/ 29 July 2008

Sasol spreads the shares

Sasol’s Inzalo black economic empowerment (BEE) transaction, which was completed earlier this month, could well exceed expectations in what is one of the country’s largest BEE deals so far.

Despite some concerns regarding the terms of the share offering for the black public in particular, the transaction saw long queues at post offices, where the public deal was on offer, and deadlines extended twice to meet demand.

The deal saw the sale of 10% of the company to Sasol employees, selected parties and interest groups, as well as to the black public.

The bulk of estimated sales, 4% of the 10% on offer — 25-million shares — went to the company’s Employee Share Ownership Scheme. But it was the offering made to the black public that has generated the most excitement.

According to Sasol, the black public offering is designed to reach as broad a base as possible, targeting both individuals and groups. About 18,9-million shares were made available — 85% under the funded offering, the other 15% under the cash offering.

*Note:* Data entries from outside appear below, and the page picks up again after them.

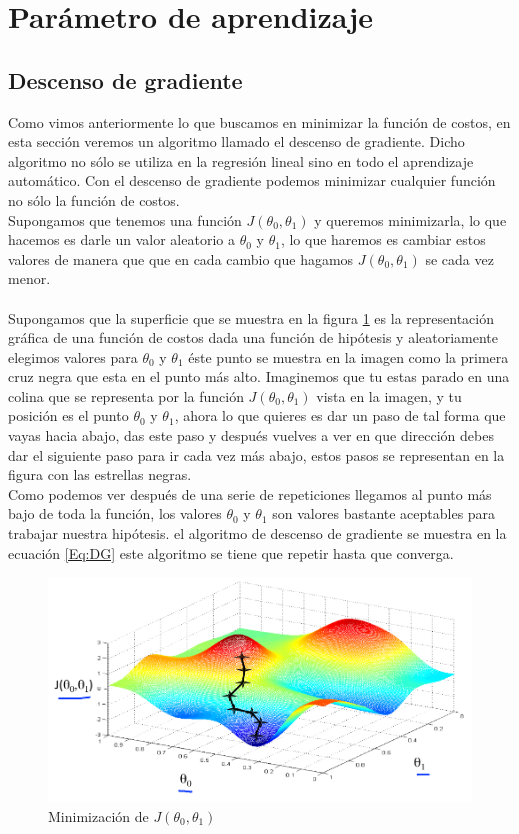 \documentclass{book}
\begin{document}
\section{Parámetro de aprendizaje}
\subsection{Descenso de gradiente}
Como vimos anteriormente lo que buscamos en minimizar la función de costos, en esta sección veremos un algoritmo llamado el descenso de gradiente. Dicho algoritmo no sólo se utiliza en la regresión lineal sino en todo el aprendizaje automático. Con el descenso de gradiente podemos minimizar cualquier función no sólo la función de costos.\\Supongamos que tenemos una función $J(\theta_0,\theta_1)$ y queremos minimizarla, lo que hacemos es darle un valor aleatorio a $\theta_0$ y $\theta_1$, lo que haremos es cambiar estos valores de manera que que en cada cambio que hagamos $J(\theta_0,\theta_1)$ se cada vez menor.\\\\Supongamos que la superficie que se muestra en la figura \ref{Fig:GD1} es la representación gráfica de una función de costos dada una función de hipótesis y aleatoriamente elegimos valores para $\theta_0$ y $\theta_1$ éste punto se muestra en la imagen como la primera cruz negra que esta en el punto más alto. Imaginemos que tu estas parado en una colina que se representa por la función $J(\theta_0,\theta_1)$ vista en la imagen, y tu posición es el punto $\theta_0$ y $\theta_1$, ahora lo que quieres es dar un paso de tal forma que vayas hacia abajo, das este paso y después vuelves a ver en que dirección debes dar el siguiente paso para ir cada vez más abajo, estos pasos se representan en la figura con las estrellas negras.\\ Como podemos ver después de una serie de repeticiones llegamos al punto más bajo de toda la función, los valores $\theta_0$ y $\theta_1$ son valores bastante aceptables para trabajar nuestra hipótesis. el algoritmo de descenso de gradiente se muestra en la ecuación \ref{Eq:DG} este algoritmo se tiene que repetir hasta que converga.
\begin{figure}[h]
	\centering
	\includegraphics[scale=0.5]{img/GD1}
	\caption{Minimización de $J(\theta_0,\theta_1)$}
	\label{Fig:GD1}	
\end{figure}
\end{document}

The funded offering allowed for a small cash deposit on a minimum of 25 shares. Sasol facilitates the balance and the final money paid out is determined at end of the transaction period, either after three years or 10.

The cash offering allowed for the purchase of shares at a discounted rate of R366 a share. The offering opened on May 22 and was extended to July 9.

Sasol could not comment on the final figures and uptake of the offering as the company is still in the ”information-gathering stage,” said Sasol spokesperson Johann van Rheede. But the company should complete its final analysis shortly, on which it will release a statement, he said.

One analyst who did not want to be named said the public offer clearly appealed to people with free cash to spend. Potential buyers at the bottom of the economic ladder would have less money to invest, given the pressures on food and fuel prices, he said. The funded option provided by Sasol has made it more accessible to the general public.

The obvious question is whether those with enough money can buy up as many of the shares as possible, eroding the offer’s broad-based appeal.

Sasol has tried to guard against this by reserving the right to allocate shares from ”the bottom up”. Where shares are oversubscribed, the company allocates them to the smallest subscribers. This ”starting from the bottom of the pyramid” approach, he said, is a good way to increase the diversity of new shareholders.

The shares come with some tight restrictions. Both the cash option and the funded option must be held for two to three years before they may be traded. Thereafter they can be traded only to other black South Africans until the full lock-in period of 10 years has passed. Only then can the shares be traded freely.

Sasol’s shares are closely linked to the oil price and the rand exchange rate. This means that their profitability depends heavily on developments in the oil market in the next decade.

”My personal view is that the 10-year view is very difficult to determine. I would be quite bullish in the short term, but very few can estimate the price of oil in 10 years,” the analyst said.

He pointed out that Sasol is an excellent company with a good track record that has done well for shareholders, which mitigates the risk to a certain degree.

Analysts have argued that these qualifications sour the deal somewhat. Furthermore, Moneyweb reported that for a 10-year lock-in period any share should be traded at a discount of 30%. The Inzalo cash option was reportedly sold at an 11% discount at the time of the transaction.

But this did not deter buyers. Sasol extended the deadline for the sale of shares twice during the transaction period and buyers faced long queues at South African Post Office branches. The Post Office also reportedly extended its working hours to 7pm on July 9 to cope with last-minute demand on the final deadline day.

Gopolang Ntlha is one buyer who felt that the Sasol offering was worth the risks involved. He should know — he works as a business analyst for a major bank. One of the main reasons he bought shares is that he believes Sasol to be a good company and that it will still be making profits 10 years from now.

Ntlha chose the funded option because, as he pointed out, the debt generated through the discounted shares is not his own — it lies solely with Sasol. But the lock-in period was a minor disincentive for him.

”The 10-year lock-in did concern me and the worst part is [that if you want to trade] it can only be to other black people,” he said. ”So I only put away money that I knew I could lock away for 10 years.” He would have probably invested more, he said, had there been fewer strings tied to the offer.

Another concern for Ntlha was how the restriction on trading with fellow BEE participants would play out practically. ”There is no over-the-counter [trading] history for that in South Africa,” he said.

How this is to be managed remains to be seen.

Ntlha is not concerned about the volatility of the oil market. Sasol’s inputs are largely locally based and they mine their own coal for use in their coal-to-liquid fuel operations, leaving investors largely protected from these market pressures, he said.

In addition ”there’s gloom and doom all over the world” regarding oil supplies and Sasol stands to profit from that, he said, given the company’s coal-to-liquid fuel technologies.

”They’re a safe investment for starters,” said Ntlha, ”and overall their business model works for me.”